What you will do.
The whole listing, except its pictures, is to be repeated exactly.

━━━ Material for this task ━━━

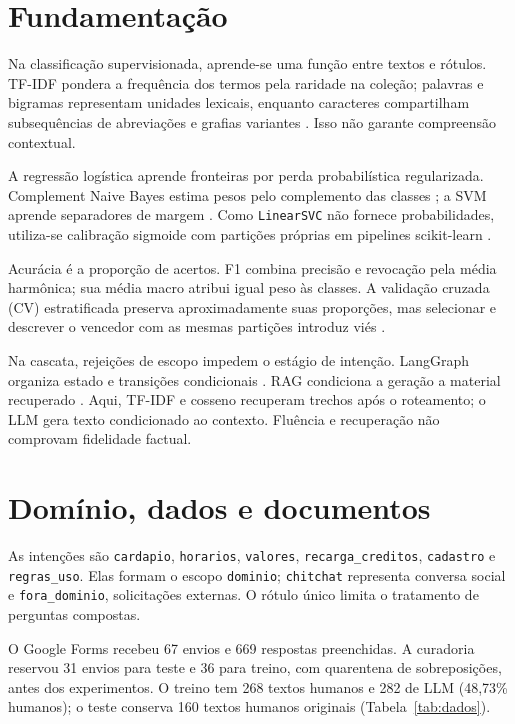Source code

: \documentclass[12pt]{article}
\begin{document}
\section{Fundamentação}
Na classificação supervisionada, aprende-se uma função entre textos e rótulos.
TF-IDF pondera a frequência dos termos pela raridade na coleção; palavras e
bigramas representam unidades lexicais, enquanto caracteres compartilham
subsequências de abreviações e grafias variantes \cite{manning2008}.
Isso não garante compreensão contextual.

A regressão logística aprende fronteiras por perda probabilística regularizada.
Complement Naive Bayes estima pesos pelo complemento das classes
\cite{rennie2003}; a SVM aprende separadores de margem \cite{cortes1995}.
Como \texttt{LinearSVC} não fornece probabilidades, utiliza-se calibração
sigmoide com partições próprias \cite{sklearncalibration} em pipelines
scikit-learn \cite{pedregosa2011}.

Acurácia é a proporção de acertos. F1 combina precisão e revocação pela média
harmônica; sua média macro atribui igual peso às classes. A validação cruzada
(CV) estratificada preserva aproximadamente suas proporções, mas selecionar
e descrever o vencedor com as mesmas partições introduz viés \cite{varma2006}.

Na cascata, rejeições de escopo impedem o estágio de intenção.
LangGraph organiza estado e transições condicionais \cite{langgraph}.
RAG condiciona a geração a material recuperado \cite{lewis2020}.
Aqui, TF-IDF e cosseno recuperam trechos após o roteamento; o LLM gera texto
condicionado ao contexto. Fluência e recuperação não comprovam fidelidade factual.

\section{Domínio, dados e documentos}
As intenções são \texttt{cardapio}, \texttt{horarios}, \texttt{valores},
\texttt{recarga\_creditos}, \texttt{cadastro} e \texttt{regras\_uso}.
Elas formam o escopo \texttt{dominio}; \texttt{chitchat} representa conversa
social e \texttt{fora\_dominio}, solicitações externas. O rótulo único limita
o tratamento de perguntas compostas.

O Google Forms recebeu 67 envios e 669 respostas preenchidas. A curadoria
reservou 31 envios para teste e 36 para treino, com quarentena de sobreposições,
antes dos experimentos. O treino tem 268 textos humanos e 282 de LLM (48,73\%
humanos); o teste conserva 160 textos humanos originais (Tabela~\ref{tab:dados}).

\end{document}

━━━

Response to this exercise.
Source code

: \documentclass[12pt]{article}
\begin{document}
\section{Fundamentação}
Na classificação supervisionada, aprende-se uma função entre textos e rótulos.
TF-IDF pondera a frequência dos termos pela raridade na coleção; palavras e
bigramas representam unidades lexicais, enquanto caracteres compartilham
subsequências de abreviações e grafias variantes \cite{manning2008}.
Isso não garante compreensão contextual.

A regressão logística aprende fronteiras por perda probabilística regularizada.
Complement Naive Bayes estima pesos pelo complemento das classes
\cite{rennie2003}; a SVM aprende separadores de margem \cite{cortes1995}.
Como \texttt{LinearSVC} não fornece probabilidades, utiliza-se calibração
sigmoide com partições próprias \cite{sklearncalibration} em pipelines
scikit-learn \cite{pedregosa2011}.

Acurácia é a proporção de acertos. F1 combina precisão e revocação pela média
harmônica; sua média macro atribui igual peso às classes. A validação cruzada
(CV) estratificada preserva aproximadamente suas proporções, mas selecionar
e descrever o vencedor com as mesmas partições introduz viés \cite{varma2006}.

Na cascata, rejeições de escopo impedem o estágio de intenção.
LangGraph organiza estado e transições condicionais \cite{langgraph}.
RAG condiciona a geração a material recuperado \cite{lewis2020}.
Aqui, TF-IDF e cosseno recuperam trechos após o roteamento; o LLM gera texto
condicionado ao contexto. Fluência e recuperação não comprovam fidelidade factual.

\section{Domínio, dados e documentos}
As intenções são \texttt{cardapio}, \texttt{horarios}, \texttt{valores},
\texttt{recarga\_creditos}, \texttt{cadastro} e \texttt{regras\_uso}.
Elas formam o escopo \texttt{dominio}; \texttt{chitchat} representa conversa
social e \texttt{fora\_dominio}, solicitações externas. O rótulo único limita
o tratamento de perguntas compostas.

O Google Forms recebeu 67 envios e 669 respostas preenchidas. A curadoria
reservou 31 envios para teste e 36 para treino, com quarentena de sobreposições,
antes dos experimentos. O treino tem 268 textos humanos e 282 de LLM (48,73\%
humanos); o teste conserva 160 textos humanos originais (Tabela~\ref{tab:dados}).

\end{document}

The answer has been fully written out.